Any organisation can benefit from teleconferencing, and its ability to hold flexible meetings quickly and cheaply. There are some particular benefits to charities.
The most important benefit of teleconferencing for many charities is that it's cheap. As you'll know if you work for one, charities are often dependent on uncertain income streams. They also want to keep costs as low as possible, so that there's as much money as possible available for the causes they support – the purpose of their existence. Teleconferencing can save huge amounts of money when compared to traditional meetings, avoiding travel and catering costs. Of course, teleconferencing services aren't free, but the cost of using them is outweighed by the savings. Meetupcall even offers special rates for charities, which they can access by calling to discuss.

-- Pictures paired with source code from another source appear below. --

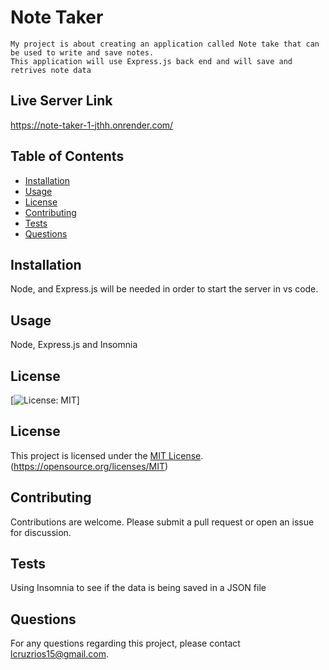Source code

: # Note Taker 
    My project is about creating an application called Note take that can be used to write and save notes. 
    This application will use Express.js back end and will save and retrives note data

 ## Live Server Link
 https://note-taker-1-jthh.onrender.com/

## Table of Contents
- [Installation](#installation)
- [Usage](#usage)
- [License](#license)
- [Contributing](#contributing)
- [Tests](#tests)
- [Questions](#questions)

## Installation
Node, and Express.js will be needed in order to start the server in vs code.

## Usage
Node, Express.js and Insomnia

## License
[![License: MIT](https://img.shields.io/badge/License-MIT-yellow.svg)]

## License

This project is licensed under the [MIT License](https://opensource.org/licenses/MIT).
(https://opensource.org/licenses/MIT)

## Contributing
Contributions are welcome. Please submit a pull request or open an issue for discussion.

## Tests
Using Insomnia to see if the data is being saved in a JSON file

## Questions
For any questions regarding this project, please contact [lcruzrios15@gmail.com](mailto:lcruzrios15@gmail.com).

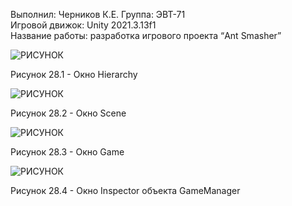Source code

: Выполнил: Черников К.Е. 
Группа: ЭВТ-71  
Игровой движок: Unity 2021.3.13f1  
Название работы: разработка игрового проекта “Ant Smasher”




![РИСУНОК](https://gspics.org/images/2022/12/04/0XqMNZ.png)  

Рисунок 28.1 - Окно Hierarchy

![РИСУНОК](https://gspics.org/images/2022/12/04/0XqUBT.png)  

Рисунок 28.2 - Окно Scene

![РИСУНОК](https://gspics.org/images/2022/12/04/0XqwXK.png)  

Рисунок 28.3 - Окно Game

![РИСУНОК](https://gspics.org/images/2022/12/04/0XqPO7.png)  

Рисунок 28.4 - Окно Inspector объекта GameManager
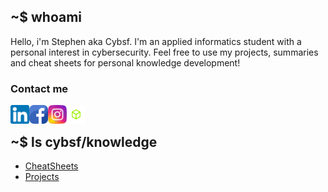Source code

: ## ~$ whoami 
Hello, i'm Stephen aka Cybsf. I'm an applied informatics student with a personal interest in cybersecurity. Feel free to use my projects, summaries and cheat sheets for personal knowledge development! 

### Contact me
<a href="https://www.linkedin.com/in/stephennijsten/"><img align="left" src="https://github.com/cybsf/Cybsf/blob/master/images/linkedin.png" alt="Stephen | LinkedIn" width="30px"/></a>
<a href="https://www.facebook.com/stephennijsten/"><img align="left" src="https://github.com/cybsf/Cybsf/blob/master/images/facebook.png" alt="Stephen | Facebook" width="30px"/></a>
<a href="https://www.instagram.com/stephennijsten/"><img align="left" src="https://github.com/cybsf/Cybsf/blob/master/images/instagram.png" alt="Stephen | Instagram" width="30px"/></a>
<a href="https://app.hackthebox.com/users/243868"><img align="left" src="https://github.com/cybsf/Cybsf/blob/master/images/htb.png" alt="Stephen | HackTheBox" width="30px"/></a>
<br />

## ~$ ls cybsf/knowledge
- [CheatSheets](https://github.com/cybsf/CheatSheets)
- [Projects](https://github.com/cybsf/Cybsf)

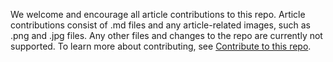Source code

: We welcome and encourage all article contributions to this repo. Article contributions consist of .md files and any article-related images, such as .png and .jpg files. Any other files and changes to the repo are currently not supported. To learn more about contributing, see [Contribute to this repo](https://github.com/MicrosoftDocs/community-content/wiki/Contribute-to-this-repo).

As well as saving money directly, teleconferencing saves money by using much less staff time than meetings. Meetings often take up much more time than they need to, and make inefficient use of staff time. Teleconferencing allows the traditional meeting format, with a formal chair, minutes and long agenda, to be abandoned in favour of goal orientated discussion. Staff can then be back at their desks much quicker. This saves money, but it also helps improve morale. People working in charities tend to do so because they feel some affinity with the cause. This means they are often more likely than those in business to get frustrated by spending long periods in formal meetings that take them away from working on their core tasks. Teleconferencing helps them spend more time doing worthwhile work, helping the charity achieve more, and aiding staff retention and morale.
Charities are often able to be more flexible and innovative than traditional organisations, being outside the normal business or public sector rules. That means that the flexibility of teleconferencing is particularly suited to them, and often easy for them to implement too.